Teoría de redes de internet para descifrar la primera red de comunicación del epigenoma

Una de las grandes preguntas todavía sin respuesta de la biología es cómo a partir de las cuatro letras universales que conforman el ADN se puede dar identidad a organismos tan diferentes como una mosca o un humano, o a los diversos órganos y tejidos que los conforman. En los últimos años, los investigadores han descubierto que el sistema es mucho más complejo de lo que se pensaba. Las letras son importantes, pero sus instrucciones se pueden maquillar a través de modificaciones químicas para dirigir el manejo de la información contenida en el ADN hacia la formación, por ejemplo, de un ojo o el páncreas en el embrión. Algunos maquillajes también pueden asociarse a procesos patológicos y la generación de enfermedades como el cáncer.

El equipo del Grupo de Biología Computacional Estructural del Centro Nacional de Investigaciones Oncológicas (CNIO), liderado por Alfonso Valencia, vicedirector de Investigación Básica del Centro, ha utilizado la teoría de redes para construir y estudiar la primera red de comunicación entre los componentes que conforman este maquillaje del genoma, conocido como epigenoma. Las conclusiones se hacen públicas hoy en la revista Cell Reports.

Genes que se encienden y se apagan

Las marcas epigenómicas serían como una red de interruptores que determinan qué regiones del genoma se encienden y serán visibles para la célula. De este modo, la misma información genética contenida en todas las células de un ser vivo puede generar tipos celulares distintos, hasta cientos en el ser humano, que utilizan unos genes y descartan otros para su funcionamiento.

Para profundizar en este conocimiento, los investigadores han recogido datos de la literatura que incluyen tres modificaciones químicas en la citosina (letra “C” del ADN), 13 modificaciones de histonas (las proteínas sobre las que se enrolla el ADN) y 61 proteínas asociadas a histonas, utilizando como modelo células madre embrionarias de ratón.

Aplicando los algoritmos matemáticos utilizados para medir la popularidad e influencia de las páginas web, han llegado a la conclusión de que la marca 5hmC (modificación química de la citosina con un grupo hidroximetilo en la posición 5’) es la más influyente de la red de comunicación de las células madre, como lo son ciertas páginas de Wikipedia o Facebook en las redes de internet.

5hmC, el epicentro

“Hemos hecho una aproximación de biología de sistemas estudiando las señales de la cromatina [el ADN con sus modificaciones químicas y proteínas que se unen] como un sistema en su conjunto, y a partir de esto hemos construido la primera red de comunicación entre estas señales”, señala Daniel Rico, investigador del CNIO que ha liderado el estudio junto a Valencia. “En este caso hablamos de un sistema de comunicación interno de la célula, dentro del núcleo”.
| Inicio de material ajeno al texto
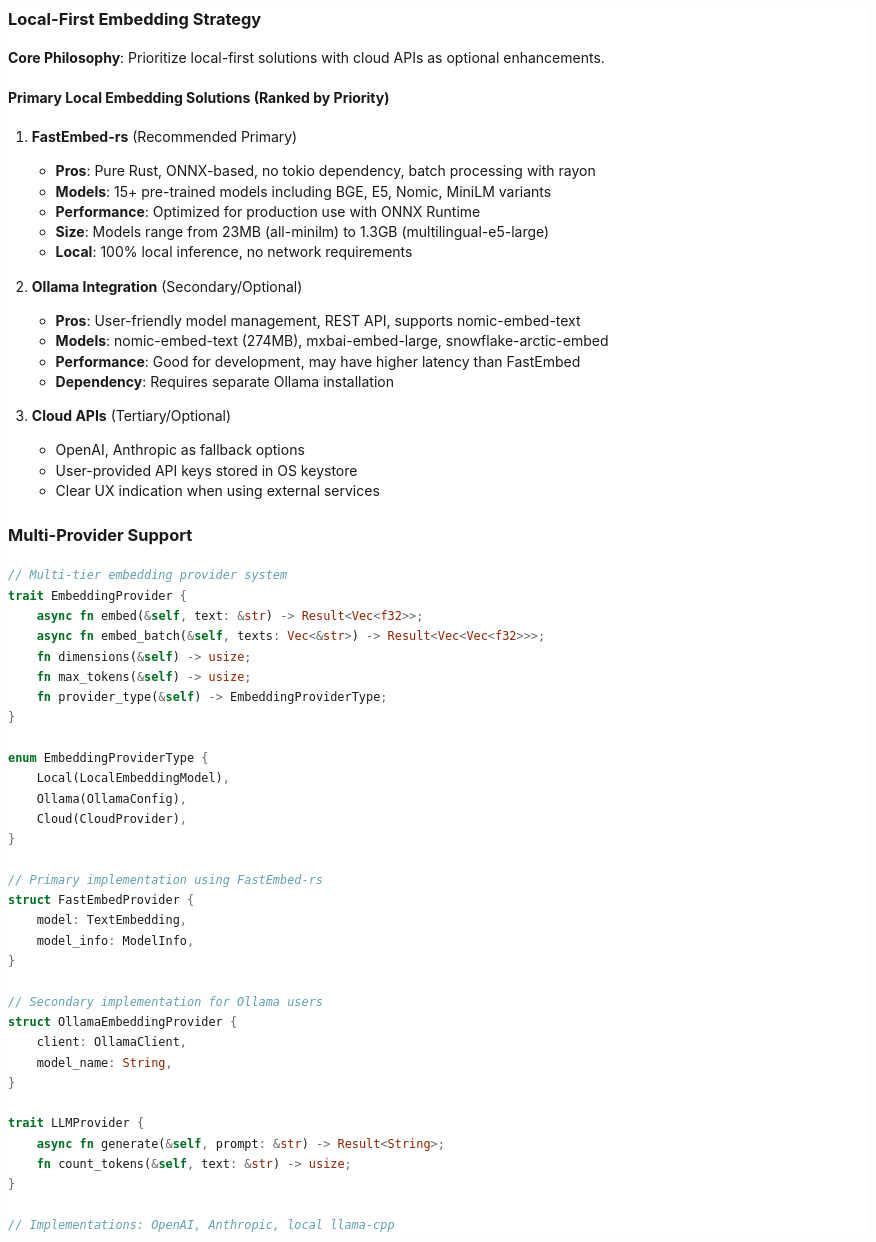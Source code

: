 ### Local-First Embedding Strategy

**Core Philosophy**: Prioritize local-first solutions with cloud APIs as optional enhancements.

#### Primary Local Embedding Solutions (Ranked by Priority)

1. **FastEmbed-rs** (Recommended Primary)
   - **Pros**: Pure Rust, ONNX-based, no tokio dependency, batch processing with rayon
   - **Models**: 15+ pre-trained models including BGE, E5, Nomic, MiniLM variants
   - **Performance**: Optimized for production use with ONNX Runtime
   - **Size**: Models range from 23MB (all-minilm) to 1.3GB (multilingual-e5-large)
   - **Local**: 100% local inference, no network requirements

2. **Ollama Integration** (Secondary/Optional)
   - **Pros**: User-friendly model management, REST API, supports nomic-embed-text
   - **Models**: nomic-embed-text (274MB), mxbai-embed-large, snowflake-arctic-embed
   - **Performance**: Good for development, may have higher latency than FastEmbed
   - **Dependency**: Requires separate Ollama installation

3. **Cloud APIs** (Tertiary/Optional)
   - OpenAI, Anthropic as fallback options
   - User-provided API keys stored in OS keystore
   - Clear UX indication when using external services

### Multi-Provider Support
```rust
// Multi-tier embedding provider system
trait EmbeddingProvider {
    async fn embed(&self, text: &str) -> Result<Vec<f32>>;
    async fn embed_batch(&self, texts: Vec<&str>) -> Result<Vec<Vec<f32>>>;
    fn dimensions(&self) -> usize;
    fn max_tokens(&self) -> usize;
    fn provider_type(&self) -> EmbeddingProviderType;
}

enum EmbeddingProviderType {
    Local(LocalEmbeddingModel),
    Ollama(OllamaConfig),
    Cloud(CloudProvider),
}

// Primary implementation using FastEmbed-rs
struct FastEmbedProvider {
    model: TextEmbedding,
    model_info: ModelInfo,
}

// Secondary implementation for Ollama users
struct OllamaEmbeddingProvider {
    client: OllamaClient,
    model_name: String,
}

trait LLMProvider {
    async fn generate(&self, prompt: &str) -> Result<String>;
    fn count_tokens(&self, text: &str) -> usize;
}

// Implementations: OpenAI, Anthropic, local llama-cpp
```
Según describe el trabajo, 5hmC actúa como una señal clave que conecta marcas químicas sobre el ADN, como la desmetilación, con complejos que remodelan las histonas o factores de transcripción —proteínas que alteran directamente la expresión de los genes—. A través de estas conexiones, esta señal sobre la citosina regula cambios en la compactación de la cromatina, procesos de diferenciación celular o el metabolismo energético en las células madre embrionarias.

En paralelo, se llevaron a cabo análisis filogenéticos de la red de comunicación que apuntan también a 5hmC como la marca que ha orquestado la evolución coordinada, o coevolución, del conjunto de señales asociadas a la cromatina.

El siguiente paso es saber si los resultados pueden también atribuirse a otros tipos celulares. “Se sabía que 5hmC es muy abundante en células madre embrionarias, pero ahora sabemos que también lo es en otros tipos celulares como las neuronas o ciertos tumores”, afirman los autores del trabajo.

Y añaden: “Las células del cáncer tienen características de células madre, por lo que es muy sugerente investigar si estos resultados pueden también trasladarse al epigenoma del cáncer, lo que daría nuevos datos sobre su regulación”.

El trabajo se ha hecho en colaboración con el equipo de Martin Vingron del Instituto Max Planck de Genética Molecular en Berlín, y ha sido financiado por la Unión Europea a través del Consorcio BLUEPRINT, dirigido a explorar el epigenoma. Esta publicación forma parte del primer conjunto de publicaciones del Consorcio Internacional del Epigenoma Humano (IHEC, por sus siglas en inglés).